▶ **Saved data entries**
——————

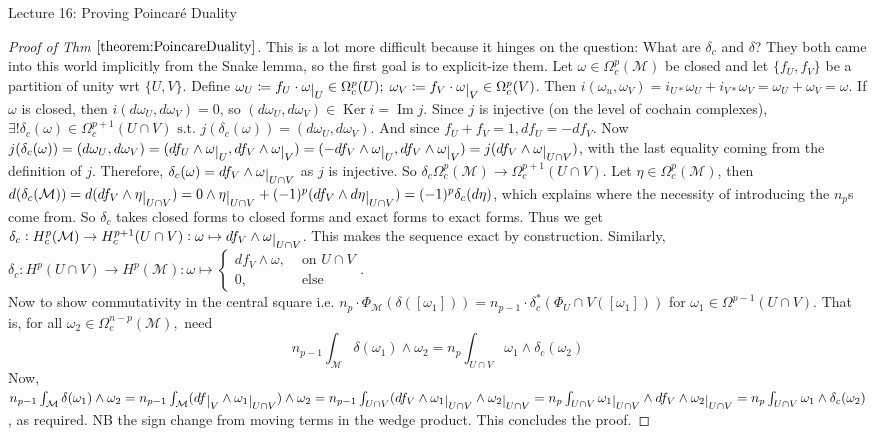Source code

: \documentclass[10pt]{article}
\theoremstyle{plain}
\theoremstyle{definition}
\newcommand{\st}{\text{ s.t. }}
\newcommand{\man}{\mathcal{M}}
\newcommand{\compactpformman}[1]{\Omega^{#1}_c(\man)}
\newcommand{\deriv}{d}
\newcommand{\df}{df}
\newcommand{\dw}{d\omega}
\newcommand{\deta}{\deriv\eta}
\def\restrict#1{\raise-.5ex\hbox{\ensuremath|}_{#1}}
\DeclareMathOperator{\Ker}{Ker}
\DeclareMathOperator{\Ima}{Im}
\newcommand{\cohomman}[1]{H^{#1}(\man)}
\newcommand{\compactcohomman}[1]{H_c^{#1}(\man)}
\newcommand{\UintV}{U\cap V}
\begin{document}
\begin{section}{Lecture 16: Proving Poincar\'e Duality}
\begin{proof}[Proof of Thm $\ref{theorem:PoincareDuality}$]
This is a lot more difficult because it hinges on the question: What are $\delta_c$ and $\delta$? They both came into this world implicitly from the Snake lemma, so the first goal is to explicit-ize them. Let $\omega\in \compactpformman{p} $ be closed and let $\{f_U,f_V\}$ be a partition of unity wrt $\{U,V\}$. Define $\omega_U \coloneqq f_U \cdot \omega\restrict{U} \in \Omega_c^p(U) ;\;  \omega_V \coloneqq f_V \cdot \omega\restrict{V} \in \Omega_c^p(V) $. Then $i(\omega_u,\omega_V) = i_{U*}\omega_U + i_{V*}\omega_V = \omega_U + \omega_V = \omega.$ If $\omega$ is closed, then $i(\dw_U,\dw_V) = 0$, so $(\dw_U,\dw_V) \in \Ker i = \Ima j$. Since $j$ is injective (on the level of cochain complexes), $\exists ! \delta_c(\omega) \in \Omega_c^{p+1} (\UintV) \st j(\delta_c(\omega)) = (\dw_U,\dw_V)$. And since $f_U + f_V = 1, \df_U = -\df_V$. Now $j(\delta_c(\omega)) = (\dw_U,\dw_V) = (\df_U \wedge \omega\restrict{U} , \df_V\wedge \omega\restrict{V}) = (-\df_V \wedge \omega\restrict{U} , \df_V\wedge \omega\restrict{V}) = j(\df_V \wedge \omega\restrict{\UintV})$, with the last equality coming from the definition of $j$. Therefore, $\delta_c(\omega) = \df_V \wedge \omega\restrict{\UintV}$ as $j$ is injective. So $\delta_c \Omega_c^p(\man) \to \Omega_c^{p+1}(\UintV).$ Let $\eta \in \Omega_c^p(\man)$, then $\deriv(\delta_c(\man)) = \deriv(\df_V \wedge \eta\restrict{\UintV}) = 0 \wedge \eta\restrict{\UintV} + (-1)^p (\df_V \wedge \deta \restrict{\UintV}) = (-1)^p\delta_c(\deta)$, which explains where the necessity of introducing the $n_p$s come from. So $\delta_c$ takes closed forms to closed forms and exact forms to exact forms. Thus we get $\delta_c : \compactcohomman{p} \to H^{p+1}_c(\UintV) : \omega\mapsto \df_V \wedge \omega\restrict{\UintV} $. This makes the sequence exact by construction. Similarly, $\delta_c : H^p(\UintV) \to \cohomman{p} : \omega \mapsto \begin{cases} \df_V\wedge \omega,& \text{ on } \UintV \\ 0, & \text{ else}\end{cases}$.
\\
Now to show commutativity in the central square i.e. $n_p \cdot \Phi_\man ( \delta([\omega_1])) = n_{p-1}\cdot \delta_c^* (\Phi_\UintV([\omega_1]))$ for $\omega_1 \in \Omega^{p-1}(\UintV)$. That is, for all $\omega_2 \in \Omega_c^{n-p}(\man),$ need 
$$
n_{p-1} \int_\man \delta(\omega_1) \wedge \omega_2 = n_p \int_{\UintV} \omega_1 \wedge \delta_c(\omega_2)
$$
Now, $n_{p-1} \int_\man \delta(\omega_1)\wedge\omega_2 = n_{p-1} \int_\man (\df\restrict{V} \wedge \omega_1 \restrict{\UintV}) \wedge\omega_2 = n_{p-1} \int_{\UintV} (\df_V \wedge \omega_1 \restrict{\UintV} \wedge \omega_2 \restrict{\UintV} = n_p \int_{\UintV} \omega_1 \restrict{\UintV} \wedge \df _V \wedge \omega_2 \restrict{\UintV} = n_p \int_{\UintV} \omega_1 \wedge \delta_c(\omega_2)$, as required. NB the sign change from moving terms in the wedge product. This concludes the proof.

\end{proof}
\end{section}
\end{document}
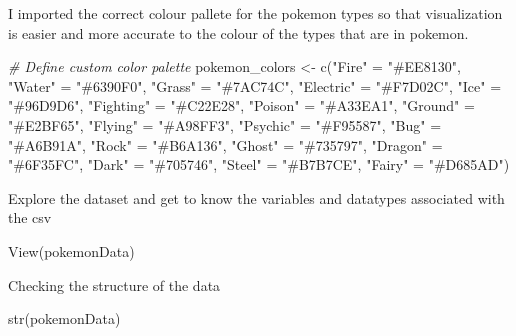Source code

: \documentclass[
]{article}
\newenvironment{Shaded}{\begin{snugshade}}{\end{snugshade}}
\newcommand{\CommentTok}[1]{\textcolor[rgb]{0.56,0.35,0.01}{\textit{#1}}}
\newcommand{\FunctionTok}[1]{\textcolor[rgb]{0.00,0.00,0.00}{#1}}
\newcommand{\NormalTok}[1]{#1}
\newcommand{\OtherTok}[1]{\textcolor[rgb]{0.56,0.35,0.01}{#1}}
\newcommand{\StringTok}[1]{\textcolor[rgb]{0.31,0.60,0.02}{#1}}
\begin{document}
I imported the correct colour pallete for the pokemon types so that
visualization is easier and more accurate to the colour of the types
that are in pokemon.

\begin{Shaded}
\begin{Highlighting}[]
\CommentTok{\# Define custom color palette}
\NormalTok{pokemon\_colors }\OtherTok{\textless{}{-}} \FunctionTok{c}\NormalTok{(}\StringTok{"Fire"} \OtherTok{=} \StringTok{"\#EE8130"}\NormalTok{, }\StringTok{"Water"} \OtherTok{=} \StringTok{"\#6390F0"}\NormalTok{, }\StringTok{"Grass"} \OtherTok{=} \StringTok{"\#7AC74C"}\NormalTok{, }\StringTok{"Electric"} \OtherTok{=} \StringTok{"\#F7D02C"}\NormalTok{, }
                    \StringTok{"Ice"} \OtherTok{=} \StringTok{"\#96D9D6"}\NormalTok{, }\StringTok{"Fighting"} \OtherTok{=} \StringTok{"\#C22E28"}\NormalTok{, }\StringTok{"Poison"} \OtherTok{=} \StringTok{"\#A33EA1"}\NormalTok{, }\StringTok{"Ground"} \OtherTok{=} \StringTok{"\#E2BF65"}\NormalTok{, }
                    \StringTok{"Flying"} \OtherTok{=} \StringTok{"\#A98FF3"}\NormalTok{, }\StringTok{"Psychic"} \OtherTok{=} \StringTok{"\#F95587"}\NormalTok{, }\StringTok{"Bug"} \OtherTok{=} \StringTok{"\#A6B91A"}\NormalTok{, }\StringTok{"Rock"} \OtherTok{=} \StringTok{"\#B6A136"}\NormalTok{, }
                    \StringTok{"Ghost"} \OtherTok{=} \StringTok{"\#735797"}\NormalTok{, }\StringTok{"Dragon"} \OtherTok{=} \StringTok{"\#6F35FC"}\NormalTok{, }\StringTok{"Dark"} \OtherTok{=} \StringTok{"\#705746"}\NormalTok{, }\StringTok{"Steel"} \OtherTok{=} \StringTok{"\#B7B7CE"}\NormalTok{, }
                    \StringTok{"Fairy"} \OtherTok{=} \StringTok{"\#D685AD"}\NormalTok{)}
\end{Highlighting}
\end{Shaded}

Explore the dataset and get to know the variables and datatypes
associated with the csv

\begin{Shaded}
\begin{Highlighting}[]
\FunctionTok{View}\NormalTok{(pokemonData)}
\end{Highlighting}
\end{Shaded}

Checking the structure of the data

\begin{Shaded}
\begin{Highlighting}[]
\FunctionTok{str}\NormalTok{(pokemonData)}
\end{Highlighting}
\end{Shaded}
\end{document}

——————

▶ **How to complete this task**
Copy the data above word for word. Pictures stay out.

▶ **Output for this exercise**
Source code

: \documentclass[10pt]{article}
\theoremstyle{plain}
\theoremstyle{definition}
\newcommand{\st}{\text{ s.t. }}
\newcommand{\man}{\mathcal{M}}
\newcommand{\compactpformman}[1]{\Omega^{#1}_c(\man)}
\newcommand{\deriv}{d}
\newcommand{\df}{df}
\newcommand{\dw}{d\omega}
\newcommand{\deta}{\deriv\eta}
\def\restrict#1{\raise-.5ex\hbox{\ensuremath|}_{#1}}
\DeclareMathOperator{\Ker}{Ker}
\DeclareMathOperator{\Ima}{Im}
\newcommand{\cohomman}[1]{H^{#1}(\man)}
\newcommand{\compactcohomman}[1]{H_c^{#1}(\man)}
\newcommand{\UintV}{U\cap V}
\begin{document}
\begin{section}{Lecture 16: Proving Poincar\'e Duality}
\begin{proof}[Proof of Thm $\ref{theorem:PoincareDuality}$]
This is a lot more difficult because it hinges on the question: What are $\delta_c$ and $\delta$? They both came into this world implicitly from the Snake lemma, so the first goal is to explicit-ize them. Let $\omega\in \compactpformman{p} $ be closed and let $\{f_U,f_V\}$ be a partition of unity wrt $\{U,V\}$. Define $\omega_U \coloneqq f_U \cdot \omega\restrict{U} \in \Omega_c^p(U) ;\;  \omega_V \coloneqq f_V \cdot \omega\restrict{V} \in \Omega_c^p(V) $. Then $i(\omega_u,\omega_V) = i_{U*}\omega_U + i_{V*}\omega_V = \omega_U + \omega_V = \omega.$ If $\omega$ is closed, then $i(\dw_U,\dw_V) = 0$, so $(\dw_U,\dw_V) \in \Ker i = \Ima j$. Since $j$ is injective (on the level of cochain complexes), $\exists ! \delta_c(\omega) \in \Omega_c^{p+1} (\UintV) \st j(\delta_c(\omega)) = (\dw_U,\dw_V)$. And since $f_U + f_V = 1, \df_U = -\df_V$. Now $j(\delta_c(\omega)) = (\dw_U,\dw_V) = (\df_U \wedge \omega\restrict{U} , \df_V\wedge \omega\restrict{V}) = (-\df_V \wedge \omega\restrict{U} , \df_V\wedge \omega\restrict{V}) = j(\df_V \wedge \omega\restrict{\UintV})$, with the last equality coming from the definition of $j$. Therefore, $\delta_c(\omega) = \df_V \wedge \omega\restrict{\UintV}$ as $j$ is injective. So $\delta_c \Omega_c^p(\man) \to \Omega_c^{p+1}(\UintV).$ Let $\eta \in \Omega_c^p(\man)$, then $\deriv(\delta_c(\man)) = \deriv(\df_V \wedge \eta\restrict{\UintV}) = 0 \wedge \eta\restrict{\UintV} + (-1)^p (\df_V \wedge \deta \restrict{\UintV}) = (-1)^p\delta_c(\deta)$, which explains where the necessity of introducing the $n_p$s come from. So $\delta_c$ takes closed forms to closed forms and exact forms to exact forms. Thus we get $\delta_c : \compactcohomman{p} \to H^{p+1}_c(\UintV) : \omega\mapsto \df_V \wedge \omega\restrict{\UintV} $. This makes the sequence exact by construction. Similarly, $\delta_c : H^p(\UintV) \to \cohomman{p} : \omega \mapsto \begin{cases} \df_V\wedge \omega,& \text{ on } \UintV \\ 0, & \text{ else}\end{cases}$.
\\
Now to show commutativity in the central square i.e. $n_p \cdot \Phi_\man ( \delta([\omega_1])) = n_{p-1}\cdot \delta_c^* (\Phi_\UintV([\omega_1]))$ for $\omega_1 \in \Omega^{p-1}(\UintV)$. That is, for all $\omega_2 \in \Omega_c^{n-p}(\man),$ need 
$$
n_{p-1} \int_\man \delta(\omega_1) \wedge \omega_2 = n_p \int_{\UintV} \omega_1 \wedge \delta_c(\omega_2)
$$
Now, $n_{p-1} \int_\man \delta(\omega_1)\wedge\omega_2 = n_{p-1} \int_\man (\df\restrict{V} \wedge \omega_1 \restrict{\UintV}) \wedge\omega_2 = n_{p-1} \int_{\UintV} (\df_V \wedge \omega_1 \restrict{\UintV} \wedge \omega_2 \restrict{\UintV} = n_p \int_{\UintV} \omega_1 \restrict{\UintV} \wedge \df _V \wedge \omega_2 \restrict{\UintV} = n_p \int_{\UintV} \omega_1 \wedge \delta_c(\omega_2)$, as required. NB the sign change from moving terms in the wedge product. This concludes the proof.

\end{proof}
\end{section}
\end{document}
Source code

: \documentclass[
]{article}
\newenvironment{Shaded}{\begin{snugshade}}{\end{snugshade}}
\newcommand{\CommentTok}[1]{\textcolor[rgb]{0.56,0.35,0.01}{\textit{#1}}}
\newcommand{\FunctionTok}[1]{\textcolor[rgb]{0.00,0.00,0.00}{#1}}
\newcommand{\NormalTok}[1]{#1}
\newcommand{\OtherTok}[1]{\textcolor[rgb]{0.56,0.35,0.01}{#1}}
\newcommand{\StringTok}[1]{\textcolor[rgb]{0.31,0.60,0.02}{#1}}
\begin{document}
I imported the correct colour pallete for the pokemon types so that
visualization is easier and more accurate to the colour of the types
that are in pokemon.

\begin{Shaded}
\begin{Highlighting}[]
\CommentTok{\# Define custom color palette}
\NormalTok{pokemon\_colors }\OtherTok{\textless{}{-}} \FunctionTok{c}\NormalTok{(}\StringTok{"Fire"} \OtherTok{=} \StringTok{"\#EE8130"}\NormalTok{, }\StringTok{"Water"} \OtherTok{=} \StringTok{"\#6390F0"}\NormalTok{, }\StringTok{"Grass"} \OtherTok{=} \StringTok{"\#7AC74C"}\NormalTok{, }\StringTok{"Electric"} \OtherTok{=} \StringTok{"\#F7D02C"}\NormalTok{, }
                    \StringTok{"Ice"} \OtherTok{=} \StringTok{"\#96D9D6"}\NormalTok{, }\StringTok{"Fighting"} \OtherTok{=} \StringTok{"\#C22E28"}\NormalTok{, }\StringTok{"Poison"} \OtherTok{=} \StringTok{"\#A33EA1"}\NormalTok{, }\StringTok{"Ground"} \OtherTok{=} \StringTok{"\#E2BF65"}\NormalTok{, }
                    \StringTok{"Flying"} \OtherTok{=} \StringTok{"\#A98FF3"}\NormalTok{, }\StringTok{"Psychic"} \OtherTok{=} \StringTok{"\#F95587"}\NormalTok{, }\StringTok{"Bug"} \OtherTok{=} \StringTok{"\#A6B91A"}\NormalTok{, }\StringTok{"Rock"} \OtherTok{=} \StringTok{"\#B6A136"}\NormalTok{, }
                    \StringTok{"Ghost"} \OtherTok{=} \StringTok{"\#735797"}\NormalTok{, }\StringTok{"Dragon"} \OtherTok{=} \StringTok{"\#6F35FC"}\NormalTok{, }\StringTok{"Dark"} \OtherTok{=} \StringTok{"\#705746"}\NormalTok{, }\StringTok{"Steel"} \OtherTok{=} \StringTok{"\#B7B7CE"}\NormalTok{, }
                    \StringTok{"Fairy"} \OtherTok{=} \StringTok{"\#D685AD"}\NormalTok{)}
\end{Highlighting}
\end{Shaded}

Explore the dataset and get to know the variables and datatypes
associated with the csv

\begin{Shaded}
\begin{Highlighting}[]
\FunctionTok{View}\NormalTok{(pokemonData)}
\end{Highlighting}
\end{Shaded}

Checking the structure of the data

\begin{Shaded}
\begin{Highlighting}[]
\FunctionTok{str}\NormalTok{(pokemonData)}
\end{Highlighting}
\end{Shaded}
\end{document}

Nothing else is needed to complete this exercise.